そこで、内部に構造上、いつでも開口部を抜けるような構造箇所を作っておけば不便さは解決します。当初は壁にして塞いでおくのですが、そこには簡単にドアを付けることが出来ます。孫はそこから行き来をする。たとえばそんな調整が利く提案をすることも可能なわけです。もちろん、そんな考慮は必要ない。あくまでも完全分離型二世帯でいいという場合もあるでしょう。そこはまさに家族の事情によって全く違います。
たとえば息子夫婦との同居なのか、娘夫婦との同居なのかによっても考え方、造り方は違ってきます。一般的に言って、普段家に長くいるのは女性たちなので、この女性たちが血縁なのかそうでないのかで、気の遣い方は全く変わってくるわけです。嫁・姑の関係を悪化させない手助けを、「家」そのものが出来る場合もあるのです。
セミオーダーの場合は、二世帯住宅も最大公約数的にくくって提案されます。実現したい関係は世帯ごとに違うので、それを一つひとつ聞き出しながら、その家族にとってベストなものを提案し、造っていきたいというのが、私たちの考え方であり、注文住宅に懸ける想いであるわけです。
組織的にある規模を超えると、こうしたこだわりまでは実現出来ないのは致し方のないことです。しかしながら、「二世帯パック」などというものはあり得ないと、声を大にして公言したいところなのです。
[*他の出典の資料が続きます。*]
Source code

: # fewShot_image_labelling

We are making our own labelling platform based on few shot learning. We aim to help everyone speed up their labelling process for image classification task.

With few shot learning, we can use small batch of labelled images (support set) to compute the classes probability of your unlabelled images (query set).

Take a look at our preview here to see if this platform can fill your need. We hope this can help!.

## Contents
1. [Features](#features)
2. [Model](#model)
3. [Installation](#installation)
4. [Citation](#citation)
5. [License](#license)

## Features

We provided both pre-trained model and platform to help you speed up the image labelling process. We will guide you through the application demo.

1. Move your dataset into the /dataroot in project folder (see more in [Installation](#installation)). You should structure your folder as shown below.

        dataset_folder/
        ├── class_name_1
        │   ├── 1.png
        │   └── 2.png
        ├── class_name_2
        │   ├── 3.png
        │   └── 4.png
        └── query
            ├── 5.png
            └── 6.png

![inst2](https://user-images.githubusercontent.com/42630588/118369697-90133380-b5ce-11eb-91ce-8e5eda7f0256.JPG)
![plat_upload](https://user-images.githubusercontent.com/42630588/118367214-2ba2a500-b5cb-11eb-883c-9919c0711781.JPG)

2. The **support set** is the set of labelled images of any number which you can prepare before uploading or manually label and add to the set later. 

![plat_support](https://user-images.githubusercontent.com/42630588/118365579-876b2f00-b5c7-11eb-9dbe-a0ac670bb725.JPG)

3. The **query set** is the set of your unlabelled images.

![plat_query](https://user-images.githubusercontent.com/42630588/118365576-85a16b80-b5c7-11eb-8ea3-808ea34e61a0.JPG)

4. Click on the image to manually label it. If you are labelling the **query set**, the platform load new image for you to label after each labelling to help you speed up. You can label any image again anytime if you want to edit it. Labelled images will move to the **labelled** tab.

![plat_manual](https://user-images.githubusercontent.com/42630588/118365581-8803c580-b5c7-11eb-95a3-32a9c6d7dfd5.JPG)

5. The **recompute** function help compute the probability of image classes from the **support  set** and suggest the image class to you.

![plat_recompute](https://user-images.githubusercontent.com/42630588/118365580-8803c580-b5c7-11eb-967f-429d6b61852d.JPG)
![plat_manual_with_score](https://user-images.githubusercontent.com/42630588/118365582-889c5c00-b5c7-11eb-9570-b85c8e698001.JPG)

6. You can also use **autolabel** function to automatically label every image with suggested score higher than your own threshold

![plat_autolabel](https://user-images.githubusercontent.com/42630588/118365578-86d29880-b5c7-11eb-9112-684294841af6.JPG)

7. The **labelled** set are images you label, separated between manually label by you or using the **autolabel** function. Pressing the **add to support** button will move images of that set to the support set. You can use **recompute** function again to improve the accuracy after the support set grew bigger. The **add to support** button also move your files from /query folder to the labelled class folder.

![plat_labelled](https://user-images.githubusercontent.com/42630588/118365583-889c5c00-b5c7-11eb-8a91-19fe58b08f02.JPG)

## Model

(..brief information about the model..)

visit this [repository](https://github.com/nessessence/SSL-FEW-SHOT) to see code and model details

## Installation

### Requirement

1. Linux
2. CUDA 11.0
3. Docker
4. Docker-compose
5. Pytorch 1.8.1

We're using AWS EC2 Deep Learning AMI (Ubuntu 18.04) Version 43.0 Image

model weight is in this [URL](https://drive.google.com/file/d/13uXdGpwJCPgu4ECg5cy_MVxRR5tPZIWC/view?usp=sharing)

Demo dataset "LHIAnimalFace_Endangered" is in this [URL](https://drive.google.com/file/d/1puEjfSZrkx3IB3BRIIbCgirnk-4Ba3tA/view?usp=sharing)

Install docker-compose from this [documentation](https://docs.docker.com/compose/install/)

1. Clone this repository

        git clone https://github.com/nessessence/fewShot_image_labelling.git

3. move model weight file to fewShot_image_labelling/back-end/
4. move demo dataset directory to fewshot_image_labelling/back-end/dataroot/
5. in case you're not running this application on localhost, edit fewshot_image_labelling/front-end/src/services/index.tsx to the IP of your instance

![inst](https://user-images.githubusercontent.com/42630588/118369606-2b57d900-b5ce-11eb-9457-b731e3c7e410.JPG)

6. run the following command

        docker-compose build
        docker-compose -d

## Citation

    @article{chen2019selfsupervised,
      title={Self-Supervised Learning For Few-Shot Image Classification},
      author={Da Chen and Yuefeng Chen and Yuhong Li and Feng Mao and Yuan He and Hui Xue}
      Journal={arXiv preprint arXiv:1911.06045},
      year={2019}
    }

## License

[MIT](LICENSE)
将来に対して準備をしていないと出来ないことがあります。構造にダメージを与えるようなことをしてしまってはいけないので、事前にしっかりとそこまでシミュレーションしておかなくてはいけないことも少なくありません。ここでは二世帯住宅を例に説明してきましたが、こうしたこだわりはそれ以外の住宅でも同じです。だからこそ、せっかく注文住宅を望むのであれば、何をどう実現したいのかを真剣に考えてほしいのです。
その際の最大のテーマは家族の距離感であり、もう一つ大事なポイントは、10年後、20年後の姿も考えて対応するということです。
子どもの教育にもさまざまな考え方がある
続いて、いくつか私たちが施工した事例を紹介します。ほんの一例ですが、どのような点にこだわるとオンリーワンの「家」になるのか、その点を考える場合の参考になると思います。
まず一般論ですが、今は子ども一人に一部屋が当たり前になってきています。あるお客様の場合も、子ども一人(兄妹二人)に一部屋を与えました。ただし、4畳程度と狭いのです。寝られればいいという考えで子ども部屋を設計しました。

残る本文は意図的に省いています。